Published online by Cambridge University Press: 05 September 2012
While the implications of mass production and large scale administration fill the literature on organizations, the mass production of organizations itself – the cloning of a common set of practices in geographically dispersed units, which is what a chain does – has gone largely unnoticed.
(Bradach 1998)A major problem facing companies with valuable brand names is controlling the actions of agents throughout the organization to assure the continued value of the trademark.
(Brickley and Dark 1987: 403)National social movement organizations (SMOs) with widely dispersed local affiliates have been common since the turn of the twentieth century when prototypical groups such as the National Association for the Advancement of Colored People (NAACP) were founded.

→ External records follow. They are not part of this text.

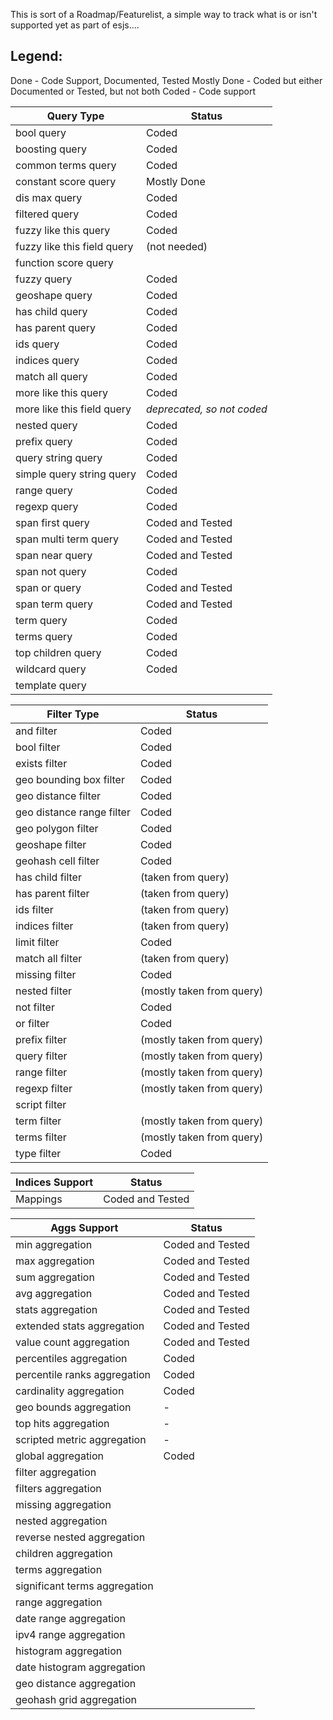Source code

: This is sort of a Roadmap/Featurelist, a simple way to track what is or isn't supported
yet as part of esjs....

Legend:
------
Done - Code Support, Documented, Tested
Mostly Done - Coded but either Documented or Tested, but not both
Coded - Code support



Query Type                    | Status
------------------------------|-----------
bool query                    | Coded
boosting query                | Coded
common terms query            | Coded
constant score query          | Mostly Done
dis max query                 | Coded
filtered query                | Coded
fuzzy like this query         | Coded
fuzzy like this field query   | (not needed)
function score query          |
fuzzy query                   | Coded
geoshape query                | Coded
has child query               | Coded
has parent query              | Coded
ids query                     | Coded
indices query                 | Coded
match all query               | Coded
more like this query          | Coded
more like this field query    | *deprecated, so not coded*
nested query                  | Coded
prefix query                  | Coded
query string query            | Coded
simple query string query     | Coded
range query                   | Coded
regexp query                  | Coded
span first query              | Coded and Tested
span multi term query         | Coded and Tested
span near query               | Coded and Tested
span not query                | Coded
span or query                 | Coded and Tested
span term query               | Coded and Tested
term query                    | Coded
terms query                   | Coded
top children query            | Coded
wildcard query                | Coded
template query                |


Filter Type                   | Status
------------------------------|----------
and filter                    | Coded
bool filter                   | Coded
exists filter                 | Coded
geo bounding box filter       | Coded
geo distance filter           | Coded
geo distance range filter     | Coded
geo polygon filter            | Coded
geoshape filter               | Coded
geohash cell filter           | Coded
has child filter              | (taken from query)
has parent filter             | (taken from query)
ids filter                    | (taken from query)
indices filter                | (taken from query)
limit filter                  | Coded
match all filter              | (taken from query)
missing filter                | Coded
nested filter                 | (mostly taken from query)
not filter                    | Coded
or filter                     | Coded
prefix filter                 | (mostly taken from query)
query filter                  | (mostly taken from query)
range filter                  | (mostly taken from query)
regexp filter                 | (mostly taken from query)
script filter                 |
term filter                   | (mostly taken from query)
terms filter                  | (mostly taken from query)
type filter                   | Coded



Indices Support               | Status
------------------------------|----------
Mappings                      | Coded and Tested


Aggs Support                  | Status
------------------------------|----------
min aggregation               | Coded and Tested
max aggregation               | Coded and Tested
sum aggregation               | Coded and Tested
avg aggregation               | Coded and Tested
stats aggregation             | Coded and Tested
extended stats aggregation    | Coded and Tested
value count aggregation       | Coded and Tested
percentiles aggregation       | Coded
percentile ranks aggregation  | Coded
cardinality aggregation       | Coded
geo bounds aggregation        |  - 
top hits aggregation          |  - 
scripted metric aggregation   |  - 
global aggregation            | Coded
filter aggregation            | 
filters aggregation           |
missing aggregation           |
nested aggregation            |
reverse nested aggregation    |
children aggregation          |
terms aggregation             |
significant terms aggregation |
range aggregation             |
date range aggregation        |
ipv4 range aggregation        |
histogram aggregation         |
date histogram aggregation    |
geo distance aggregation      |
geohash grid aggregation      |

Social movement groups like them have continued to proliferate up to the present. At the turn of the twenty-first century, I will show, approximately one quarter of local SMOs in the United States are affiliates of national ones. The majority of those local affiliates work to mobilize members and adherents for collective action projects. This portrait of the U.S. social movement sector, however, is at odds with increasingly widespread understandings of the predominant modern social movement form – “advocates without members” (Putnam 2000 and Skocpol 1999a) – and images of typical recent citizen behavior – “civic disengagement.” The several intersecting puzzles that emerge from these contrasting images motivate the analyses that follow.